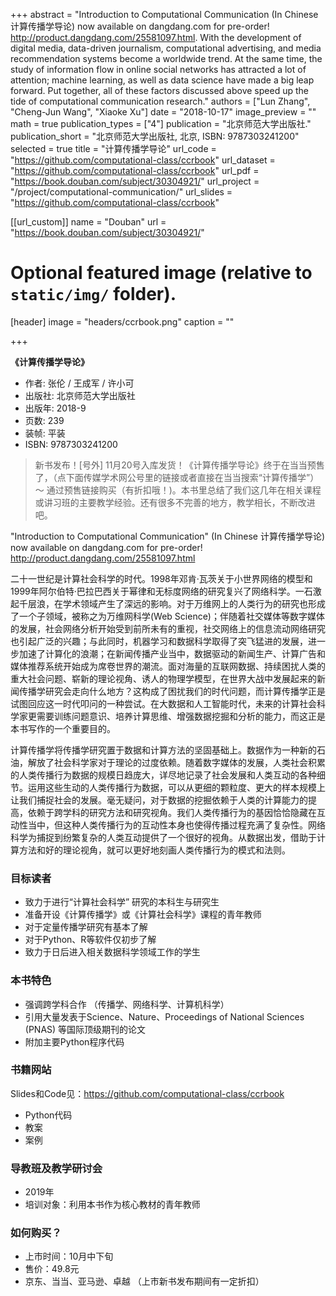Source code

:+++
abstract = "Introduction to Computational Communication (In Chinese 计算传播学导论) now available on dangdang.com for pre-order! http://product.dangdang.com/25581097.html. With the development of digital media, data-driven journalism, computational advertising, and media recommendation systems become a worldwide trend. At the same time, the study of information flow in online social networks has attracted a lot of attention; machine learning, as well as data science have made a big leap forward. Put together, all of these factors discussed above speed up the tide of computational communication research."
authors = ["Lun Zhang", "Cheng-Jun Wang",  "Xiaoke Xu"]
date = "2018-10-17"
image_preview = ""
math = true
publication_types = ["4"]
publication = "北京师范大学出版社."
publication_short = "北京师范大学出版社, 北京, ISBN: 9787303241200"
selected = true
title = "计算传播学导论"
url_code = "https://github.com/computational-class/ccrbook"
url_dataset = "https://github.com/computational-class/ccrbook"
url_pdf = "https://book.douban.com/subject/30304921/"
url_project = "/project/computational-communication/"
url_slides = "https://github.com/computational-class/ccrbook"

[[url_custom]]
name = "Douban"
url = "https://book.douban.com/subject/30304921/"

# Optional featured image (relative to `static/img/` folder).
[header]
image = "headers/ccrbook.png"
caption = ""

+++

**《计算传播学导论》**

- 作者: 张伦 / 王成军 / 许小可
- 出版社: 北京师范大学出版社
- 出版年: 2018-9
- 页数: 239
- 装帧: 平装
- ISBN: 9787303241200

> 新书发布！[号外] 11月20号入库发货！《计算传播学导论》终于在当当预售了，（点下面传媒学术网公号里的链接或者直接在当当搜索“计算传播学”）～ 通过预售链接购买（有折扣哦！)。本书里总结了我们这几年在相关课程或讲习班的主要教学经验。还有很多不完善的地方，教学相长，不断改进吧。


"Introduction to Computational Communication" (In Chinese 计算传播学导论) now available on dangdang.com  for pre-order! http://product.dangdang.com/25581097.html

二十一世纪是计算社会科学的时代。1998年邓肯·瓦茨关于小世界网络的模型和1999年阿尔伯特·巴拉巴西关于幂律和无标度网络的研究复兴了网络科学。一石激起千层浪，在学术领域产生了深远的影响。对于万维网上的人类行为的研究也形成了一个子领域，被称之为万维网科学(Web Science)；伴随着社交媒体等数字媒体的发展，社会网络分析开始受到前所未有的重视，社交网络上的信息流动网络研究也引起广泛的兴趣；与此同时，机器学习和数据科学取得了突飞猛进的发展，进一步加速了计算化的浪潮；在新闻传播产业当中，数据驱动的新闻生产、计算广告和媒体推荐系统开始成为席卷世界的潮流。面对海量的互联网数据、持续困扰人类的重大社会问题、崭新的理论视角、诱人的物理学模型，在世界大战中发展起来的新闻传播学研究会走向什么地方？这构成了困扰我们的时代问题，而计算传播学正是试图回应这一时代叩问的一种尝试。在大数据和人工智能时代，未来的计算社会科学家更需要训练问题意识、培养计算思维、增强数据挖掘和分析的能力，而这正是本书写作的一个重要目的。

计算传播学将传播学研究置于数据和计算方法的坚固基础上。数据作为一种新的石油，解放了社会科学家对于理论的过度依赖。随着数字媒体的发展，人类社会积累的人类传播行为数据的规模日趋庞大，详尽地记录了社会发展和人类互动的各种细节。运用这些生动的人类传播行为数据，可以从更细的颗粒度、更大的样本规模上让我们捕捉社会的发展。毫无疑问，对于数据的挖掘依赖于人类的计算能力的提高，依赖于跨学科的研究方法和研究视角。我们人类传播行为的基因恰恰隐藏在互动性当中，但这种人类传播行为的互动性本身也使得传播过程充满了复杂性。网络科学为捕捉到纷繁复杂的人类互动提供了一个很好的视角。从数据出发，借助于计算方法和好的理论视角，就可以更好地刻画人类传播行为的模式和法则。

### 目标读者
- 致力于进行“计算社会科学” 研究的本科生与研究生
- 准备开设《计算传播学》或《计算社会科学》课程的青年教师
- 对于定量传播学研究有基本了解
- 对于Python、R等软件仅初步了解
- 致力于日后进入相关数据科学领域工作的学生

### 本书特色
- 强调跨学科合作 （传播学、网络科学、计算机科学）
- 引用大量发表于Science、Nature、Proceedings of National Sciences (PNAS) 等国际顶级期刊的论文
- 附加主要Python程序代码

### 书籍网站

Slides和Code见：https://github.com/computational-class/ccrbook

- Python代码  
- 教案
- 案例

### 导教班及教学研讨会

- 2019年
- 培训对象：利用本书作为核心教材的青年教师

### 如何购买？
- 上市时间：10月中下旬
- 售价：49.8元
- 京东、当当、亚马逊、卓越  （上市新书发布期间有一定折扣）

» **TASK TO COMPLETE**:
Write the line containing "- 引用大量发表于Science、Nature、Proceedings of" and all the lines after it out again, word for word, through the end of the material, and nothing besides.

» **RESULT FOR THIS TASK**:
- 引用大量发表于Science、Nature、Proceedings of National Sciences (PNAS) 等国际顶级期刊的论文
- 附加主要Python程序代码

### 书籍网站

Slides和Code见：https://github.com/computational-class/ccrbook

- Python代码  
- 教案
- 案例

### 导教班及教学研讨会

- 2019年
- 培训对象：利用本书作为核心教材的青年教师

### 如何购买？
- 上市时间：10月中下旬
- 售价：49.8元
- 京东、当当、亚马逊、卓越  （上市新书发布期间有一定折扣）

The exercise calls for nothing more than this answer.